You don't transfer an NFT directly; you create an offer and someone accepts it. NFTokenCreateOffer works in two directions depending on its flags:
Flags: tfSellNFToken, value 1) — the NFT's current owner offers to sell it for Amount.Here the minter lists the NFT for 5 XRP. Amount is in drops, just like a payment, so use xrpl.xrpToDrops(). An Amount of "0" would make it a free gift:
const offerTx: xrpl.NFTokenCreateOffer = {
TransactionType: 'NFTokenCreateOffer',
Account: minter.address,
NFTokenID: nftId,
Amount: xrpl.xrpToDrops('5'),
Flags: xrpl.NFTokenCreateOfferFlags.tfSellNFToken,
}
const offerResult = await client.submitAndWait(offerTx, {
autofill: true,
wallet: minter,
})
Optionally you can add a Destination field to restrict the offer to a single buyer — handy for a directed sale where you've already agreed on a price off-chain. Leave it out and the offer is open to anyone.
It's worth pausing on why the ledger uses this offer-and-accept dance instead of a single "send NFT" transaction. The answer is authorization and payment in one step. An NFT has value, so you don't want it landing in an account that never agreed to receive it (and didn't pay). By requiring the counterparty to actively accept, the ledger guarantees both sides consented and the money and the token change hands together. A single token can even have many open offers at once — several buy offers and several sell offers — and they sit on the ledger until accepted or cancelled, which is exactly what a marketplace UI reads to show "current bids".
Accepting an offer requires the offer's ledger index, which is a different value from the NFTokenID. Query the open sell offers for the token with nft_sell_offers:
const offers = await client.request({
command: 'nft_sell_offers',
nft_id: nftId,
})
const offerIndex = offers.result.offers[0].nft_offer_index
Now the buyer accepts. NFTokenAcceptOffer references the sell offer by its index.
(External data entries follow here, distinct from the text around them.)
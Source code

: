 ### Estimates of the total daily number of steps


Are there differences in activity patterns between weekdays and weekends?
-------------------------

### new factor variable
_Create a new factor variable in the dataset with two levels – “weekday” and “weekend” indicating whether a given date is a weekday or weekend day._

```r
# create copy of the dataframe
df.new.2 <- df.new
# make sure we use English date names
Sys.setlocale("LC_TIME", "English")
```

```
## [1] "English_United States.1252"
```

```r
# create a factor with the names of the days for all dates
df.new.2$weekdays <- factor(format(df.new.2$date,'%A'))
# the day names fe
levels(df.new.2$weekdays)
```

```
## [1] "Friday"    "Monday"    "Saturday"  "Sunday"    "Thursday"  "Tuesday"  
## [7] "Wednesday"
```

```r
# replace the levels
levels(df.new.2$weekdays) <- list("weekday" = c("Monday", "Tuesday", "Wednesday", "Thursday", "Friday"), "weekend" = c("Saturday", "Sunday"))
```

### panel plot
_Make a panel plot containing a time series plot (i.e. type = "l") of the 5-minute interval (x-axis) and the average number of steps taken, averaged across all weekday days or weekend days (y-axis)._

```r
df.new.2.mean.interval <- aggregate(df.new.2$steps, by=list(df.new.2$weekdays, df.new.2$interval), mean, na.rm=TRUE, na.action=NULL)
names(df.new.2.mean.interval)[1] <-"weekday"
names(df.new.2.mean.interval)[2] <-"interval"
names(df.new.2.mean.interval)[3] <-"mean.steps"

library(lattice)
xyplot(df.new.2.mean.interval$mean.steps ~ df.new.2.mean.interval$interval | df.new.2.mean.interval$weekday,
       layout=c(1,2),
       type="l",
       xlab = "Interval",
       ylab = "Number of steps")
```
When it succeeds, ownership transfers to the buyer and the 5 XRP moves to the seller atomically — there's no window where one side has both the NFT and the money:
const acceptTx: xrpl.NFTokenAcceptOffer = {
TransactionType: 'NFTokenAcceptOffer',
Account: buyer.address,
NFTokenSellOffer: offerIndex,
}
const acceptResult = await client.submitAndWait(acceptTx, {
autofill: true,
wallet: buyer,
})
console.log('Sale complete:', acceptResult.result.hash)
Re-run the account_nfts request for both wallets and you'll see the NFT has left the minter and now sits with the buyer.
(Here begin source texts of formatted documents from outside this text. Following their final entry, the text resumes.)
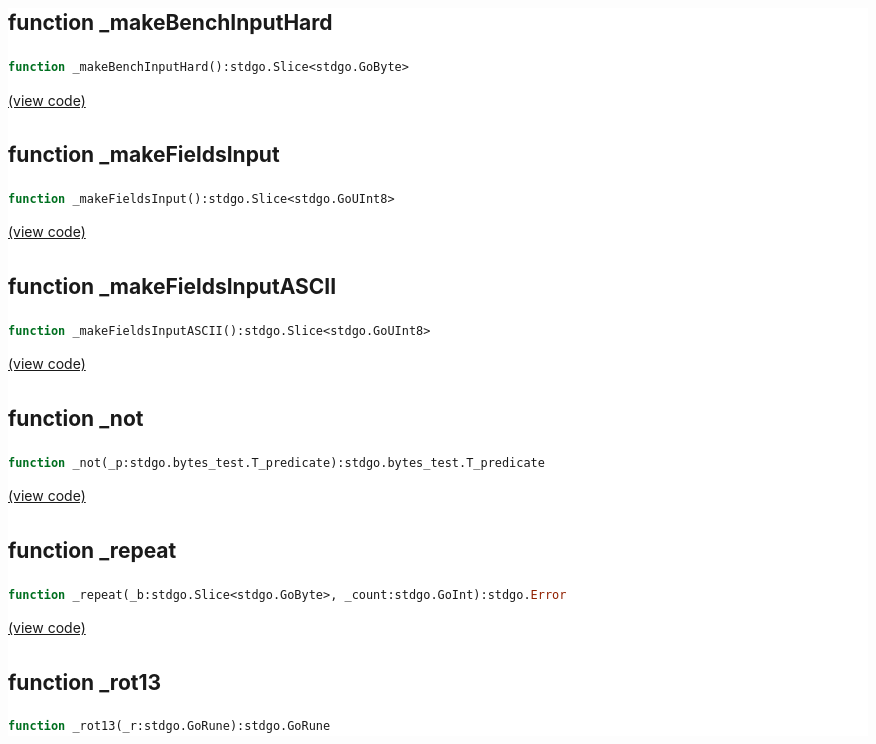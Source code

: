 ## function \_makeBenchInputHard


```haxe
function _makeBenchInputHard():stdgo.Slice<stdgo.GoByte>
```


[\(view code\)](<./Bytes.hx#L3747>)


## function \_makeFieldsInput


```haxe
function _makeFieldsInput():stdgo.Slice<stdgo.GoUInt8>
```


[\(view code\)](<./Bytes.hx#L615>)


## function \_makeFieldsInputASCII


```haxe
function _makeFieldsInputASCII():stdgo.Slice<stdgo.GoUInt8>
```


[\(view code\)](<./Bytes.hx#L656>)


## function \_not


```haxe
function _not(_p:stdgo.bytes_test.T_predicate):stdgo.bytes_test.T_predicate
```


[\(view code\)](<./Bytes.hx#L3393>)


## function \_repeat


```haxe
function _repeat(_b:stdgo.Slice<stdgo.GoByte>, _count:stdgo.GoInt):stdgo.Error
```


[\(view code\)](<./Bytes.hx#L3216>)


## function \_rot13


```haxe
function _rot13(_r:stdgo.GoRune):stdgo.GoRune
```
Two lifecycle operations round out the picture.
If a sale offer is no longer wanted, the account that created it withdraws it with NFTokenCancelOffer, passing the offer index in the NFTokenOffers array (you can cancel several at once):
const cancelTx: xrpl.NFTokenCancelOffer = {
TransactionType: 'NFTokenCancelOffer',
Account: minter.address,
NFTokenOffers: [offerIndex],
}
And when an NFT should cease to exist, the owner (or the issuer, if it was minted with tfBurnable) destroys it with NFTokenBurn. Burning is irreversible — the token is gone from the ledger for good:
const burnTx: xrpl.NFTokenBurn = {
TransactionType: 'NFTokenBurn',
Account: buyer.address,
NFTokenID: nftId,
}
That tfBurnable decision you made back at mint time matters here: it determines whether the issuer can reclaim and destroy an NFT after it's been sold, or whether only the current holder can.
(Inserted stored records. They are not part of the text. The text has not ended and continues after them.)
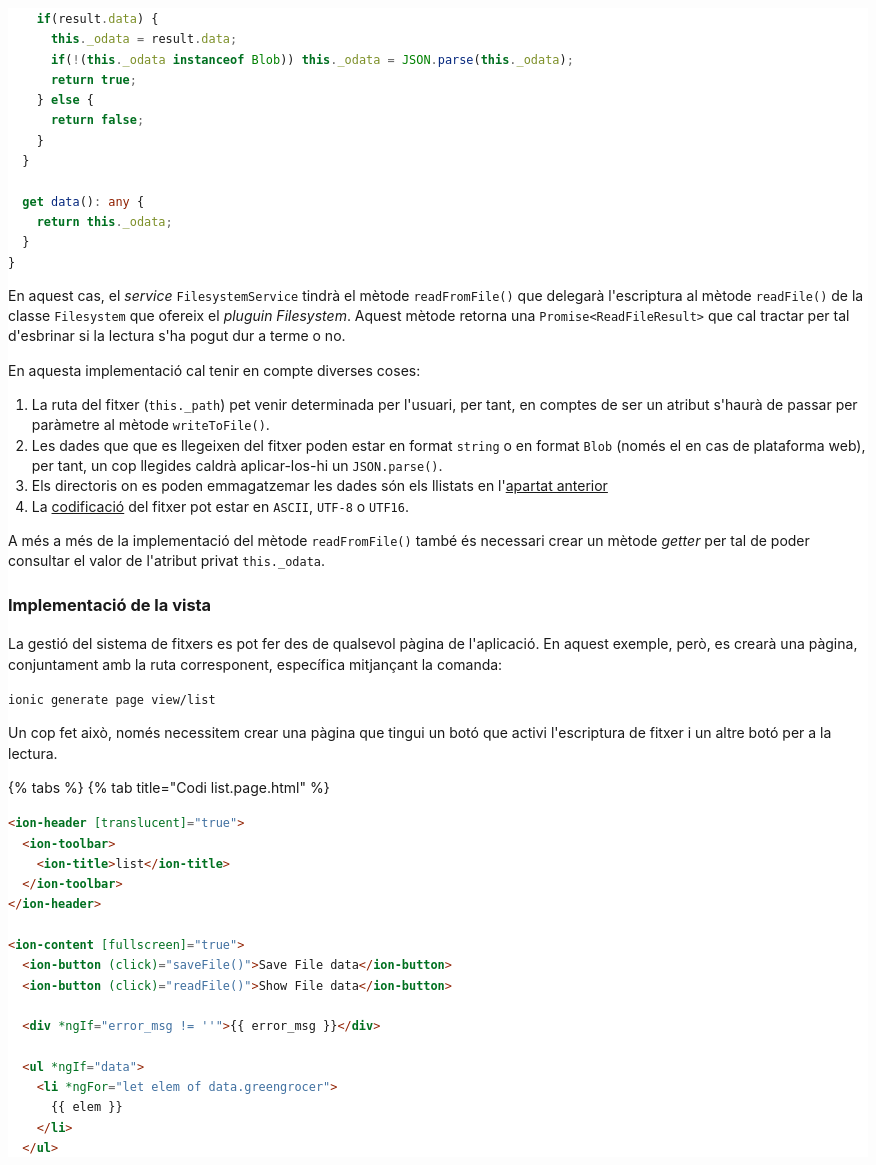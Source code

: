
 ```typescript
    if(result.data) {
      this._odata = result.data;
      if(!(this._odata instanceof Blob)) this._odata = JSON.parse(this._odata);
      return true;
    } else {
      return false;
    }
  }

  get data(): any {
    return this._odata;
  }
}
```

En aquest cas, el *service* `FilesystemService` tindrà el mètode `readFromFile()` que delegarà l'escriptura al mètode `readFile()` de la classe `Filesystem` que ofereix el *pluguin Filesystem*. Aquest mètode retorna una `Promise<ReadFileResult>` que cal tractar per tal d'esbrinar si la lectura s'ha pogut dur a terme o no.

En aquesta implementació cal tenir en compte diverses coses:
1. La ruta del fitxer (`this._path`) pet venir determinada per l'usuari, per tant, en comptes de ser un atribut s'haurà de passar per paràmetre al mètode `writeToFile()`.
2. Les dades que que es llegeixen del fitxer poden estar en format `string` o en format `Blob` (només el en cas de plataforma web), per tant, un cop llegides caldrà aplicar-los-hi un `JSON.parse()`.
3. Els directoris on es poden emmagatzemar les dades són els llistats en l'[apartat anterior](#directoris-que-ofereix-el-plugin-filesystem)
4. La [codificació](https://capacitorjs.com/docs/apis/filesystem#encoding) del fitxer pot estar en `ASCII`, `UTF-8` o `UTF16`.

A més a més de la implementació del mètode `readFromFile()` també és necessari crear un mètode *getter* per tal de poder consultar el valor de l'atribut privat `this._odata`.


### Implementació de la vista
La gestió del sistema de fitxers es pot fer des de qualsevol pàgina de l'aplicació. En aquest exemple, però, es crearà una pàgina, conjuntament amb la ruta corresponent, específica mitjançant la comanda:

```bash
ionic generate page view/list
```

Un cop fet això, només necessitem crear una pàgina que tingui un botó que activi l'escriptura de fitxer i un altre botó per a la lectura.

{% tabs %}
{% tab title="Codi list.page.html" %}
```html
<ion-header [translucent]="true">
  <ion-toolbar>
    <ion-title>list</ion-title>
  </ion-toolbar>
</ion-header>

<ion-content [fullscreen]="true">
  <ion-button (click)="saveFile()">Save File data</ion-button>
  <ion-button (click)="readFile()">Show File data</ion-button>

  <div *ngIf="error_msg != ''">{{ error_msg }}</div>

  <ul *ngIf="data">
    <li *ngFor="let elem of data.greengrocer">
      {{ elem }}
    </li>
  </ul>
```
You're done when you have a single script that, in one run, mints an NFT with a hex-encoded URI and the transferable flag, reads back its NFTokenID, creates a 5-XRP sell offer, looks up that offer's index, and accepts it from a second wallet — with every transaction returning tesSUCCESS. Confirm the ownership change by querying account_nfts for both wallets, and capture the three validated tx hashes (mint, create-offer, accept-offer). Submit a repo or gist containing your nft.ts and those hashes for a peer to verify on the Testnet Explorer.